Northern wheatear

How hooked bills and heavy stomachs fuel long migrations    

Great migration    
The breeding grounds of northern wheatears range from Alaska and Canada in the West to Eastern Russia eastwards, but, surprisingly, the whole world population winters in Sub-Saharan Africa.

For the extreme western breeding birds, this means the challenge of making yearly migratory flights of up to 15000 km each, spanning vast tracks of open ocean. The eastern populations migrate over Siberia, resting after every 290 km on average.

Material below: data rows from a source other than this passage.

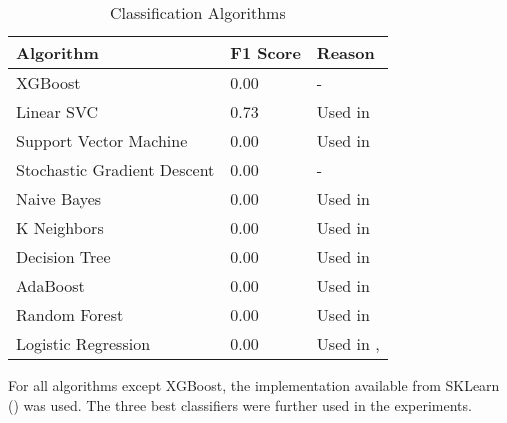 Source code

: \begin{table}[h]
\centering
\label{tbl:algo}
\caption{Classification Algorithms}
\begin{tabularx}{\textwidth}{XlX}
\toprule
Algorithm & F1 Score & Reason\\ \midrule

XGBoost & 0.00 & -\\  

Linear SVC & 0.73 & Used in \cite{Aker2017What-works-and-}\\  

Support Vector Machine & 0.00 & Used in \cite{Stab2014Identifying-Arg,Eckle-Kohler2015On-the-Role-of-,Park:2012:ICC:2391171.2391173,Lippi2016Argumentation-M,Habernal2016Argumentation-M}\\ 

Stochastic Gradient Descent & 0.00 & -\\ 

Naive Bayes & 0.00 & Used in \cite{Stab2014Identifying-Arg,Eckle-Kohler2015On-the-Role-of-,Aker2017What-works-and-,Park:2012:ICC:2391171.2391173,Lippi2016Argumentation-M}\\  

K Neighbors & 0.00 & Used in \cite{Aker2017What-works-and-}\\ 

Decision Tree & 0.00 & Used in \cite{Stab2014Identifying-Arg,Lippi2016Argumentation-M}\\ 

AdaBoost & 0.00 & Used in \cite{Aker2017What-works-and-}\\  

Random Forest & 0.00 & Used in \cite{Dusmanu2017Argument-Mining,Stab2014Identifying-Arg,Eckle-Kohler2015On-the-Role-of-,Aker2017What-works-and-,Lippi2016Argumentation-M}\\  

Logistic Regression & 0.00 & Used in \cite{Dusmanu2017Argument-Mining,Daxenberger2017What-is-the-EssAker2017What-works-and-}, \cite{Lippi2016Argumentation-M}\\ \bottomrule 
\end{tabularx}

\end{table}


For all algorithms except XGBoost, the implementation available from SKLearn (\cite{scikit-learn}) was used. The three best classifiers were further used in the experiments.









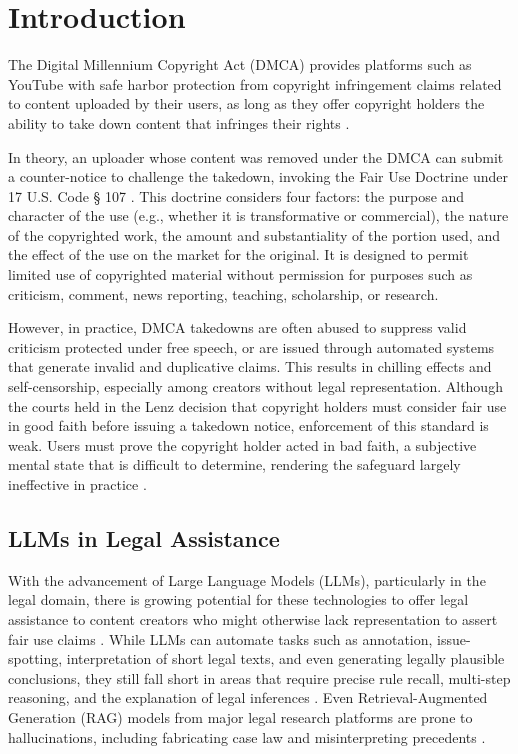 \section{Introduction}

The Digital Millennium Copyright Act (DMCA) provides platforms such as YouTube with safe harbor protection from copyright infringement claims related to content uploaded by their users, as long as they offer copyright holders the ability to take down content that infringes their rights \cite{16_DMCA}.

In theory, an uploader whose content was removed under the DMCA can submit a counter-notice to challenge the takedown, invoking the Fair Use Doctrine under 17 U.S. Code § 107 \cite{15_USC107}. This doctrine considers four factors: the purpose and character of the use (e.g., whether it is transformative or commercial), the nature of the copyrighted work, the amount and substantiality of the portion used, and the effect of the use on the market for the original. It is designed to permit limited use of copyrighted material without permission for purposes such as criticism, comment, news reporting, teaching, scholarship, or research.

However, in practice, DMCA takedowns are often abused to suppress valid criticism protected under free speech, or are issued through automated systems that generate invalid and duplicative claims. This results in chilling effects and self-censorship, especially among creators without legal representation. Although the courts held in the Lenz decision that copyright holders must consider fair use in good faith before issuing a takedown notice, enforcement of this standard is weak. Users must prove the copyright holder acted in bad faith, a subjective mental state that is difficult to determine, rendering the safeguard largely ineffective in practice \cite{21a_DMCAAbuse, 21b_DMCAAbuse}.

\subsection{LLMs in Legal Assistance}

With the advancement of Large Language Models (LLMs), particularly in the legal domain, there is growing potential for these technologies to offer legal assistance to content creators who might otherwise lack representation to assert fair use claims \cite{10_LLMFewShotLearner, 20_LLMSurvey, 05_BuildingJusticeBot}. While LLMs can automate tasks such as annotation, issue-spotting, interpretation of short legal texts, and even generating legally plausible conclusions, they still fall short in areas that require precise rule recall, multi-step reasoning, and the explanation of legal inferences \cite{06_GPTAnnotateTextualData, 22_LegalBench}. Even Retrieval-Augmented Generation (RAG) models from major legal research platforms are prone to hallucinations, including fabricating case law and misinterpreting precedents \cite{04_LegalHallucination, 04b_HallucinationFree}.

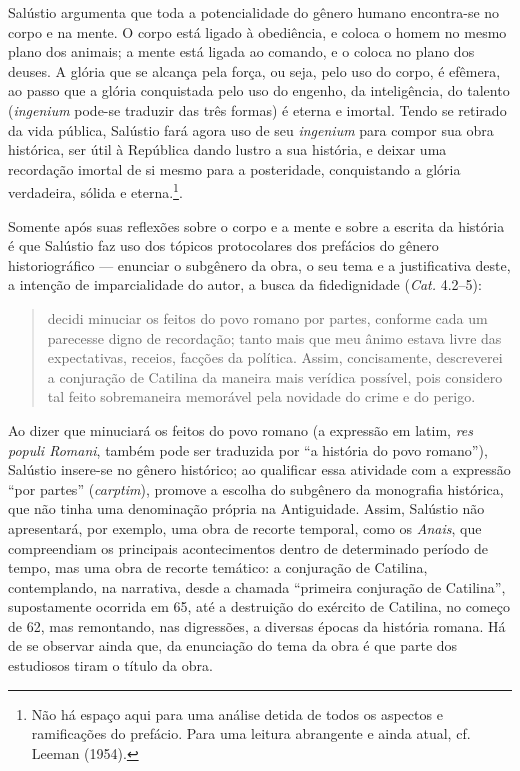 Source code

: Salústio argumenta que toda a potencialidade do gênero humano encontra-se no corpo e na mente. O corpo está ligado à obediência, e coloca o homem no mesmo plano dos animais; a mente está ligada ao comando, e o coloca no plano dos deuses. A glória que se alcança pela força, ou seja, pelo uso do corpo, é efêmera, ao passo que a glória conquistada pelo uso do engenho, da inteligência, do talento (\emph{ingenium} pode-se traduzir das três formas) é eterna e imortal. Tendo se retirado da vida pública, Salústio fará agora uso de seu \emph{ingenium} para compor sua obra histórica, ser útil à República dando lustro a sua história, e deixar uma recordação imortal de si mesmo para a posteridade, conquistando a glória verdadeira, sólida e eterna.\footnote{Não há espaço aqui para uma análise detida de todos os aspectos e ramificações do prefácio. Para uma leitura abrangente e ainda atual, cf. Leeman (1954).}. 
 

Somente após suas reflexões sobre o corpo  e a mente e sobre a escrita da
história é que Salústio faz uso dos tópicos protocolares dos prefácios do
gênero historiográfico --- enunciar o subgênero da obra, o seu tema e a
justificativa deste, a intenção de imparcialidade do autor, a busca da
fidedignidade (\emph{Cat.} 4.2--5):

\begin{quote}

decidi minuciar
os feitos do povo romano por partes, conforme cada um parecesse digno de
recordação; tanto mais que meu ânimo estava livre das expectativas, receios,
facções da política. Assim, concisamente, descreverei a conjuração de Catilina da maneira mais verídica possível, pois considero tal feito sobremaneira memorável
pela novidade do crime e do perigo.

\end{quote}


Ao dizer que minuciará os feitos do povo romano (a expressão em latim,
\emph{res populi Romani}, também pode ser traduzida por “a história do povo
romano”), Salústio insere-se no gênero histórico; ao qualificar essa atividade
com a expressão “por partes” (\emph{carptim}), promove a escolha do subgênero
da monografia histórica, que não tinha uma denominação própria na Antiguidade. Assim, Salústio não apresentará, por exemplo, uma obra de recorte temporal, como os \emph{Anais}, que compreendiam os principais acontecimentos dentro de determinado período de tempo, mas uma obra de recorte temático: a conjuração de Catilina, contemplando, na narrativa, desde a chamada ``primeira conjuração de Catilina'', supostamente ocorrida em 65, até a destruição do exército de Catilina, no começo de 62, mas remontando, nas digressões, a diversas épocas da história romana. Há de se observar ainda que, da enunciação do tema da obra é que parte dos estudiosos tiram o título da obra.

Living in open habitats allows northern wheatears, just as larks, to have long wings. These wings are powered by strongly developed flight muscles attached to a large breastbone, which enable this extraordinary migratory behaviour.

The tail is relatively short and therefore does not get in the way when standing and hunting in an upright position. Its striking black-and-white pattern serves in courtship display and territory disputes.

Northern wheatears are typically found in natural or semi-natural habitats with low vegetation interspaced with open ground or boulders, like coastal dunes, heathlands, and (alpine) meadows. They breed in burrows close to the ground, like openings between tree roots, rock crevices or burrows dug by other animals, such as rabbits.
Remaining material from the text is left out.